The data follows this line. Copy verbatim the line with "<p>* Ingles para leitura</p>" and each line after it to the end.

======

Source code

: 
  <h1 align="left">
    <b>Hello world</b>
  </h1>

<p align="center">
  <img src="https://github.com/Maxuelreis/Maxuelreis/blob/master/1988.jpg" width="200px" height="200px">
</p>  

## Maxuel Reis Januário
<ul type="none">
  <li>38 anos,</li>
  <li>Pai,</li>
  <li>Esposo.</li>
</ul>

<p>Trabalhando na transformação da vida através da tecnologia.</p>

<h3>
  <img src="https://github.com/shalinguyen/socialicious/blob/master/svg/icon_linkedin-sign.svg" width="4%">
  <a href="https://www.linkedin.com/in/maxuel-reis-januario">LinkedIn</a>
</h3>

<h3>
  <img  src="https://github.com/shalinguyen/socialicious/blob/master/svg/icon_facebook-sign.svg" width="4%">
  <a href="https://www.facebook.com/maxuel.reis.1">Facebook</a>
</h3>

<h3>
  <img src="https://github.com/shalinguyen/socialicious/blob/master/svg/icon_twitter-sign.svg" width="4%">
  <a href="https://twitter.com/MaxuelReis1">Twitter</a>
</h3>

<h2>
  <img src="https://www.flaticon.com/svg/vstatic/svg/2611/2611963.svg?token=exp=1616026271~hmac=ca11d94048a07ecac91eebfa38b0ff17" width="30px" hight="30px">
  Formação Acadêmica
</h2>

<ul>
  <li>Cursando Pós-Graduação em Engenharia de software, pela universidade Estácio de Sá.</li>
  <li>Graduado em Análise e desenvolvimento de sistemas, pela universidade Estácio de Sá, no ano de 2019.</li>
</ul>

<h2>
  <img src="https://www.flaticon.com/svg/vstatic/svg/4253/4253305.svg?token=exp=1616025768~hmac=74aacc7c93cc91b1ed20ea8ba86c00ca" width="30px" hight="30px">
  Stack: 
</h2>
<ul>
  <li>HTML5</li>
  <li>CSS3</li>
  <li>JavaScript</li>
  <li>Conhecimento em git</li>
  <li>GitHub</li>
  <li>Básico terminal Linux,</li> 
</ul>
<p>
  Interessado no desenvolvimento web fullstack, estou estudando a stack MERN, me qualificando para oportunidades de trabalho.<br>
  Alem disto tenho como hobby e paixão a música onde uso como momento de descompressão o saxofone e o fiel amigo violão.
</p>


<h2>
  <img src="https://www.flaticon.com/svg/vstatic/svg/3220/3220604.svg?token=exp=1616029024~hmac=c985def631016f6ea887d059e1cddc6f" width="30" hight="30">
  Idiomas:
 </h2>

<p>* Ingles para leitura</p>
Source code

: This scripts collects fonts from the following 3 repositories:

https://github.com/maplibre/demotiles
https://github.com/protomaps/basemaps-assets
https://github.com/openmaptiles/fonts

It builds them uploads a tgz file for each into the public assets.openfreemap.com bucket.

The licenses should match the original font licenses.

======

RESPONSE TO THE EXERCISE
<p>* Ingles para leitura</p>
Source code

: This scripts collects fonts from the following 3 repositories:

https://github.com/maplibre/demotiles
https://github.com/protomaps/basemaps-assets
https://github.com/openmaptiles/fonts

It builds them uploads a tgz file for each into the public assets.openfreemap.com bucket.

The licenses should match the original font licenses.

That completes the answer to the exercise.